Зазвонил телефон, и в трубке раздался голос некоей истерической дамочки: «Кипу осталось жить десять дней». За год до этого мне сказали, что Кипа успешно прооперировали по поводу доброкачественной опухоли мозга, и поэтому я выслушал ее сообщение в состоянии шока.
Он лежал в Поликлинической больнице возле Таймс-сквер.
Вы знаете, как любовь снова взрывается в сердце, когда вы слышите, что любимый умирает. Дональд Уиндэм поехал со мной в больницу, я боялся ехать один. Когда я вошел в палату Кипа, нянечка кормила его с ложки размоченной курагой. Никогда до этого он не казался мне таким красивым, хотя сироп тек у него изо рта. Его жена тоже была там. Они спокойно обсуждали планы путешествия поездом на Западное побережье.

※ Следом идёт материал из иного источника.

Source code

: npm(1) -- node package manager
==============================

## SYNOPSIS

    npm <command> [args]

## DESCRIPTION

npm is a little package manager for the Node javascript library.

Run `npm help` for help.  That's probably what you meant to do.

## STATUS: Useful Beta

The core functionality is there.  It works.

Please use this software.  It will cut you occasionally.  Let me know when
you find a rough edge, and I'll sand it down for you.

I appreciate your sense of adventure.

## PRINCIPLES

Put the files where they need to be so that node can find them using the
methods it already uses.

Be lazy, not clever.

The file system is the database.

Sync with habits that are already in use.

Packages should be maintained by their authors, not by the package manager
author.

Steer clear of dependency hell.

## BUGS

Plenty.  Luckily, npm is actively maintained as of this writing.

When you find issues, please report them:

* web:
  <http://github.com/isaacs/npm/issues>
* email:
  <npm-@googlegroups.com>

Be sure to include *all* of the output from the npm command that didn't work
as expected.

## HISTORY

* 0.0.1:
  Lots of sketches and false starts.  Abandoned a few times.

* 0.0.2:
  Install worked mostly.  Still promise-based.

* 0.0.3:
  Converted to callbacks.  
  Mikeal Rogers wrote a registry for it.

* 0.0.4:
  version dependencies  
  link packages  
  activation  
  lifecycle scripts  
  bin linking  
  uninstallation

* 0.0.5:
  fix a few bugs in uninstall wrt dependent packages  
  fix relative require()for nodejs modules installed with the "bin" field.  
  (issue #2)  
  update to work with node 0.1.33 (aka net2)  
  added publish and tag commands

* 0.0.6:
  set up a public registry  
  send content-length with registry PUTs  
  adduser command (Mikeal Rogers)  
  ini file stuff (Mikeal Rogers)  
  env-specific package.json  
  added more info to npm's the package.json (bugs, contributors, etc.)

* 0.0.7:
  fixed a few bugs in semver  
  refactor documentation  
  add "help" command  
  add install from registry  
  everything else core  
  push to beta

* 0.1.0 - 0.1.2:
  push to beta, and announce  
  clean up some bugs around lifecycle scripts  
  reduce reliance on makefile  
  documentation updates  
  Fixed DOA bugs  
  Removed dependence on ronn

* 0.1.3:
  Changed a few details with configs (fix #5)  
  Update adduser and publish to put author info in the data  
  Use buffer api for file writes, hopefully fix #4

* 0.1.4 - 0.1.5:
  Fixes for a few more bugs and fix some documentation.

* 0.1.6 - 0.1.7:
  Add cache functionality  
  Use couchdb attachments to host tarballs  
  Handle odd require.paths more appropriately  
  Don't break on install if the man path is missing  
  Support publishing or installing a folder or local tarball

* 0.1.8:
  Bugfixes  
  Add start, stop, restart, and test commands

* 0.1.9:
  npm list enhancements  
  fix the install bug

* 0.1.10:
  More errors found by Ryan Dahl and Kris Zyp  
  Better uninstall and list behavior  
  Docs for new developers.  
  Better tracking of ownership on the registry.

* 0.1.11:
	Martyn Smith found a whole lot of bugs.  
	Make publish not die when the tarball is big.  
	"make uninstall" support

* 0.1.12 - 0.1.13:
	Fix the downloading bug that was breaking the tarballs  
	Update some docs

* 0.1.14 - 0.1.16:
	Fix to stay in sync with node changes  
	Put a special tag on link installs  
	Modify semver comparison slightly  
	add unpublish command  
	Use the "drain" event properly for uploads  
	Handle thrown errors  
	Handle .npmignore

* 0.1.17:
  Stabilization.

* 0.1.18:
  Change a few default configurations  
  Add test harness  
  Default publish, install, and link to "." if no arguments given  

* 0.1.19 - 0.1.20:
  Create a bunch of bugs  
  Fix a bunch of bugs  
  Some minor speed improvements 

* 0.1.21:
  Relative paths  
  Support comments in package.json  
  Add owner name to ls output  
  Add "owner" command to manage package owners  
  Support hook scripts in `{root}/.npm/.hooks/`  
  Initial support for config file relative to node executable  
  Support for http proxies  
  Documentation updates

Казалось, сознание Кипа такое же ясное, как его голубые славянские глаза.
Но видел он очень плохо.
— Тенн, сядь здесь, чтобы я мог тебя видеть.
(Поле зрения, как мне кажется, всегда очень сужается при раке головного мозга.)
Я сидел там, а он расспрашивал меня о жизни на побережье.
Мне все время хотелось вскочить из своего угла и обнять его, но я соблюдал ритуал напускного лицемерия.
— Когда мне в прошлом году вырезали опухоль, кажется, в мозгу остались швы, отсюда задержка с выздоровлением.
— Правильно, — сказала жена, как будто соглашалась с маленьким ребенком.
— Как только швы рассосутся, со мной все будет в порядке.
Но его глаза говорили противоположное этому недостойному лепету.
— Все было хорошо, пока я не начал спотыкаться на улице.
— Ты больше не будешь, — сказала жена.
— Кип устал, — это уже нянечка.
Я встал, подошел к нему, но он не смог найти моей руки — я сам взял его за руку.
Выйдя из больницы, мы с Донни прямиком отправились в ближайший бар.
Выпив, я пошел в японский магазин, купил Кипу чудесный халат кремового цвета и на следующий день привез ему.
— Никаких посетителей, — сказали мне у дверей. Внутри стояла мертвая тишина.
— Хотя бы оставить можно?
Жена, которую тоже не пустили в помертвевшую комнату, кивнула и взяла пакет.
Брат Кипа прислал мне из Канады его снимки, запечатлевшие его позирующим скульптору, и они хранились в моем бумажнике двадцать семь лет. Исчезли они оттуда таинственным образом в середине шестидесятых.
Кип, ты живешь в моем сердце, перенесшем многое. Каким ты был чистым и добрым, когда вез меня с пляжа в Провинстаун, велел сесть на раму перед собой, и как чисто и честно по дороге ты сказал мне, что наша любовь закончилась, потому что она превращала тебя в гомосексуалиста.
Я рассказывал, что когда девушка, оказавшаяся сестрой Элен Данди, приехала в Провинстаун забрать тебя тем летом, я был на балконе, готовился к отъезду… и запустил в нее своим ботинком; я не попал в нее, но не умышленно?..
Впервые я встретил Таллулу Бэнкхед тем же летом в Провинстауне, перед поездкой в Мексику. Она была первой актрисой, о которой я подумал в связи с «Битвой ангелов», на постановку которой тогда надеялся, но она играла в пьесе Пинеро, насколько я помню, в театре Денниспорта. Я на велосипеде ездил туда из Провинстауна, чтобы увидеть ее игру, игра была сказочной, она была красивой, и я еще больше убедился, что именно она должна играть главную женскую роль в «Битве». Я пошел за кулисы и был представлен ей. Она была само очарование и сказала, что будет рада прочесть пьесу. Однако, с этих пор я больше ничего не слышал от нее про пьесу. Я рад — из-за самой Таллулы — что она не попала в «Битву ангелов», и мне жаль бедную Мириам Хопкинс, потому что она влипла. Это был провал, конечно, и бедняжке Мириам пришлось вынести главный удар — как и мне.